EXERCISE: Give back exactly the lines of the material below, starting with the line with "Appréciation de l'établissement" and going on through the line with "1. Si la direction".

THE INPUT:
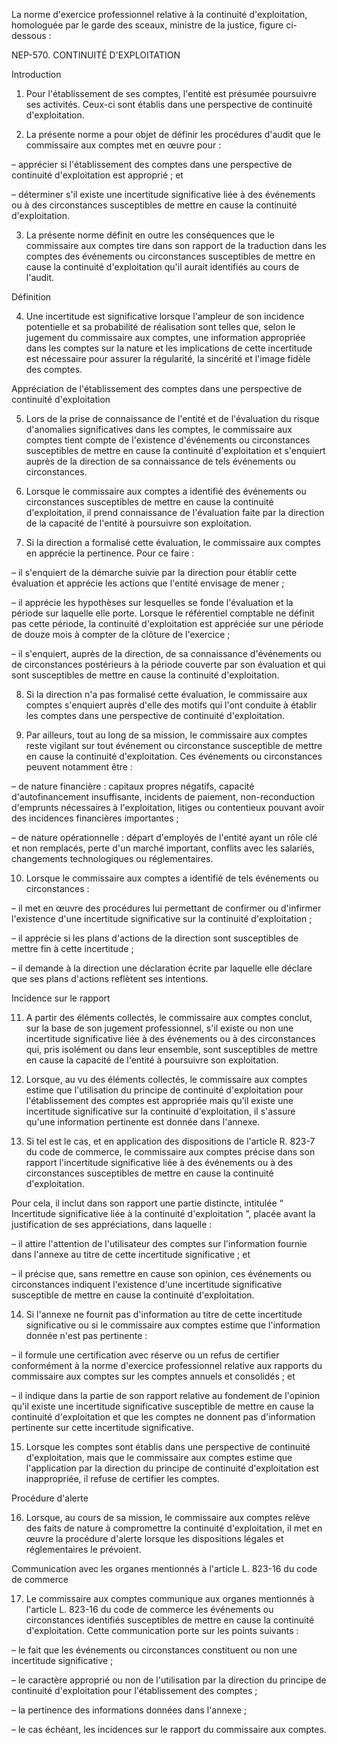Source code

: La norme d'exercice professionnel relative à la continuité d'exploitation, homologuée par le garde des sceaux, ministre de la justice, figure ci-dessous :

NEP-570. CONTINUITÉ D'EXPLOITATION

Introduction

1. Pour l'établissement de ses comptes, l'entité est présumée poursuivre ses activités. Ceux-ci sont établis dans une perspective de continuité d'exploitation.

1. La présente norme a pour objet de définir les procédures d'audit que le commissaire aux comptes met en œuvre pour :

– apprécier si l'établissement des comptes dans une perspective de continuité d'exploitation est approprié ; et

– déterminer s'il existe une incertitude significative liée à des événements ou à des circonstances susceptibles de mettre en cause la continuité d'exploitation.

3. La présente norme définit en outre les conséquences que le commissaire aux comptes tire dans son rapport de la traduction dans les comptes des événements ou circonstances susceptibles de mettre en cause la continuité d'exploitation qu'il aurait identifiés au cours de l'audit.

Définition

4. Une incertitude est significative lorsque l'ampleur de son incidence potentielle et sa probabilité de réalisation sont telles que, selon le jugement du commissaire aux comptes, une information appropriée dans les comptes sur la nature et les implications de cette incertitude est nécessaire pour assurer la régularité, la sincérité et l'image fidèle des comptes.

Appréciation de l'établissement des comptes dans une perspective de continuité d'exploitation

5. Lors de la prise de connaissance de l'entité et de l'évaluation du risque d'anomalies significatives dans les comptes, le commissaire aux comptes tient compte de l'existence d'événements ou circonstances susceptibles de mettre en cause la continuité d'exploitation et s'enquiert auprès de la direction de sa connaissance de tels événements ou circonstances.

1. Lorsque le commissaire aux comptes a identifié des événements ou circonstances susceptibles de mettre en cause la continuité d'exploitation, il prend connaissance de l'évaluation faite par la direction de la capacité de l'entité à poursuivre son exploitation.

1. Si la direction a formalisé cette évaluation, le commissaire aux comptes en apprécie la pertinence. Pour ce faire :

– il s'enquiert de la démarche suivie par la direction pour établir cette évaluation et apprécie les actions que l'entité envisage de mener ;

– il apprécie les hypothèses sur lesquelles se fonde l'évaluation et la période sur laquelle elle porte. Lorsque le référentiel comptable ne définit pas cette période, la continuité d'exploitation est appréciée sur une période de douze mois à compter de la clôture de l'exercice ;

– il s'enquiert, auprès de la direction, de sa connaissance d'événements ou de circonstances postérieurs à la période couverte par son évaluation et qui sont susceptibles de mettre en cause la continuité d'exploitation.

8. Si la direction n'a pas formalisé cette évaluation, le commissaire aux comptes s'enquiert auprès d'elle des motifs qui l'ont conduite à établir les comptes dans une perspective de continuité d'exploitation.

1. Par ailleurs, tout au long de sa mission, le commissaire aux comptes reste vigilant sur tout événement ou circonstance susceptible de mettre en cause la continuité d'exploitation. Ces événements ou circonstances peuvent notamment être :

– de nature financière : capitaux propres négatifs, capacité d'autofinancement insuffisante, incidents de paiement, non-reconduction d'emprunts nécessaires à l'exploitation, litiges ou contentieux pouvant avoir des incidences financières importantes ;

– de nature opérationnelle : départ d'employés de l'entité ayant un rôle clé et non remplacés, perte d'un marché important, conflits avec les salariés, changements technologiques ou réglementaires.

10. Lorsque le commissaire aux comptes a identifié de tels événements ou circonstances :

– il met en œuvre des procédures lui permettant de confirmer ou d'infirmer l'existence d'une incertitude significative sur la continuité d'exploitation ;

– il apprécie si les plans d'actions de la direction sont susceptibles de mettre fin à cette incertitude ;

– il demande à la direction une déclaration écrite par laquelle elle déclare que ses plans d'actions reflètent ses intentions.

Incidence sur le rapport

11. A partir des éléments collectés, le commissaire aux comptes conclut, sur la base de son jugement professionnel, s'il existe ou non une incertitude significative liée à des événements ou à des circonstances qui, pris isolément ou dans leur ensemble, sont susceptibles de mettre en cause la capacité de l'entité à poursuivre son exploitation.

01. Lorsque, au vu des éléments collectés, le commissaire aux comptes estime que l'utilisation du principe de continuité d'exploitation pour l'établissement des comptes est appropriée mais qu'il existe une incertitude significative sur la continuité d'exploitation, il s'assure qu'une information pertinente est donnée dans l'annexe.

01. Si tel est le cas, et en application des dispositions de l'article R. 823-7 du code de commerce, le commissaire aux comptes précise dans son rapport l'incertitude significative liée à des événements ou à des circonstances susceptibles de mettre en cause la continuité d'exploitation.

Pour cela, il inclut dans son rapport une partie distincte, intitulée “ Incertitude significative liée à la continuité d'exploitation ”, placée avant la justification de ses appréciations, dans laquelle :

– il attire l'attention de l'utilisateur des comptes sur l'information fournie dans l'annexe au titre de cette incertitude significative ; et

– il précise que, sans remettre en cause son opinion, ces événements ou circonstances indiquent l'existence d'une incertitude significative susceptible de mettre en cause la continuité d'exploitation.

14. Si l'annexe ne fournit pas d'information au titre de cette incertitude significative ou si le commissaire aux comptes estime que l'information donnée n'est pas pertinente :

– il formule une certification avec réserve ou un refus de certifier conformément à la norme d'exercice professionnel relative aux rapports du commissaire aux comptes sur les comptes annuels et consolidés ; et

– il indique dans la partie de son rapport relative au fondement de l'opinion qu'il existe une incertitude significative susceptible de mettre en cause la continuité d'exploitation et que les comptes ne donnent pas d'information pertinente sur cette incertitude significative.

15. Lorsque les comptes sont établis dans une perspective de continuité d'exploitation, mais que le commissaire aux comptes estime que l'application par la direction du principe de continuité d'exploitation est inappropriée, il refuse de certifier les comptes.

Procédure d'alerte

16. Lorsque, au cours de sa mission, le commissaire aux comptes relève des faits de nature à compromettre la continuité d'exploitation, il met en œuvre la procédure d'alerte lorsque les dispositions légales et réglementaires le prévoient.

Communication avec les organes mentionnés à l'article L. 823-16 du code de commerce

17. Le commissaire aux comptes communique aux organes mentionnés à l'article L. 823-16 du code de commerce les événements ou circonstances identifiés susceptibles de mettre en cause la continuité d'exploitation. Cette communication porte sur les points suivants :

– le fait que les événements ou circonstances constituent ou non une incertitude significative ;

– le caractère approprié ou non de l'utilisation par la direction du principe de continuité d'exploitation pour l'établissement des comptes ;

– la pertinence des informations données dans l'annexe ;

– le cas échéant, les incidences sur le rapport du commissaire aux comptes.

...

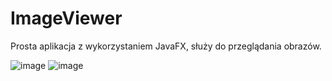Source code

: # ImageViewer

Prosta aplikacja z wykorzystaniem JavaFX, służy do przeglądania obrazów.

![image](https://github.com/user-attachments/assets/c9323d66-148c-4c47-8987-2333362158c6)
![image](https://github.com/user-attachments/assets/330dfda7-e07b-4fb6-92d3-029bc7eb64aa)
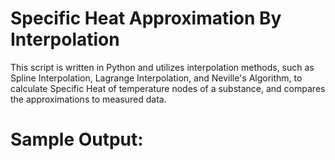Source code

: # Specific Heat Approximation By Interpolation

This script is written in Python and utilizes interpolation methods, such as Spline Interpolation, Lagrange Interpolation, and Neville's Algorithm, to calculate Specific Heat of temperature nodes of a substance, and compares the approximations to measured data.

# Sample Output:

* * *

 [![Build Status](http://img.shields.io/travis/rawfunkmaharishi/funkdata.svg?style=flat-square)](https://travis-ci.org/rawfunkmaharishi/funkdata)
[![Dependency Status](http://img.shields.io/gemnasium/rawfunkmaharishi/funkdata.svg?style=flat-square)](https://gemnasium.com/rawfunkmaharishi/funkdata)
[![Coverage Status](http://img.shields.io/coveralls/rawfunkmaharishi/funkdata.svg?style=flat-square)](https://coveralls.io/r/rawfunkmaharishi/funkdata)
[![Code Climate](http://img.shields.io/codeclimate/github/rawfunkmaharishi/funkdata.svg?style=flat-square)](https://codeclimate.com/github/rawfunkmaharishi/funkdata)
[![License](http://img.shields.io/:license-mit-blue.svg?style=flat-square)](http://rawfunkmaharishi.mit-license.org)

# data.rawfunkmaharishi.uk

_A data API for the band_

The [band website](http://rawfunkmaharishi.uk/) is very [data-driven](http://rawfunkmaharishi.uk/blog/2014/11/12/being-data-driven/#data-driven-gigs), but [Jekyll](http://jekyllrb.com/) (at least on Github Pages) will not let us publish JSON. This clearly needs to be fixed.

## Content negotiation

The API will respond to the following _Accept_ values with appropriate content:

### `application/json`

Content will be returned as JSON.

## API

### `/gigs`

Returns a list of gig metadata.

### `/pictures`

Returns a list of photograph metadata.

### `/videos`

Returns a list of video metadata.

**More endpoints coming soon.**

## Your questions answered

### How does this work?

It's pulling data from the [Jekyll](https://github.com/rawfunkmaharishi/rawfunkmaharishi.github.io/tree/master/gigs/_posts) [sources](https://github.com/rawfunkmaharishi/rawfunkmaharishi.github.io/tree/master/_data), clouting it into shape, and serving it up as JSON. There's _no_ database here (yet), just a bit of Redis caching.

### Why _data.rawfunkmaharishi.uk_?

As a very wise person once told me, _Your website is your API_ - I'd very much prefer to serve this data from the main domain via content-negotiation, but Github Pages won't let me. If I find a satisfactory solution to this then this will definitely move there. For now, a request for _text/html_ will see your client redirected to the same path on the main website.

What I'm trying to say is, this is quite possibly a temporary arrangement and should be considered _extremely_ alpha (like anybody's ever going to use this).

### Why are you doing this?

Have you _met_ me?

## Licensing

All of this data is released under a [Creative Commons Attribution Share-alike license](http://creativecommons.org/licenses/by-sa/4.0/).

SOLUTION TO THIS PROBLEM:
Appréciation de l'établissement des comptes dans une perspective de continuité d'exploitation

5. Lors de la prise de connaissance de l'entité et de l'évaluation du risque d'anomalies significatives dans les comptes, le commissaire aux comptes tient compte de l'existence d'événements ou circonstances susceptibles de mettre en cause la continuité d'exploitation et s'enquiert auprès de la direction de sa connaissance de tels événements ou circonstances.

1. Lorsque le commissaire aux comptes a identifié des événements ou circonstances susceptibles de mettre en cause la continuité d'exploitation, il prend connaissance de l'évaluation faite par la direction de la capacité de l'entité à poursuivre son exploitation.

1. Si la direction a formalisé cette évaluation, le commissaire aux comptes en apprécie la pertinence. Pour ce faire :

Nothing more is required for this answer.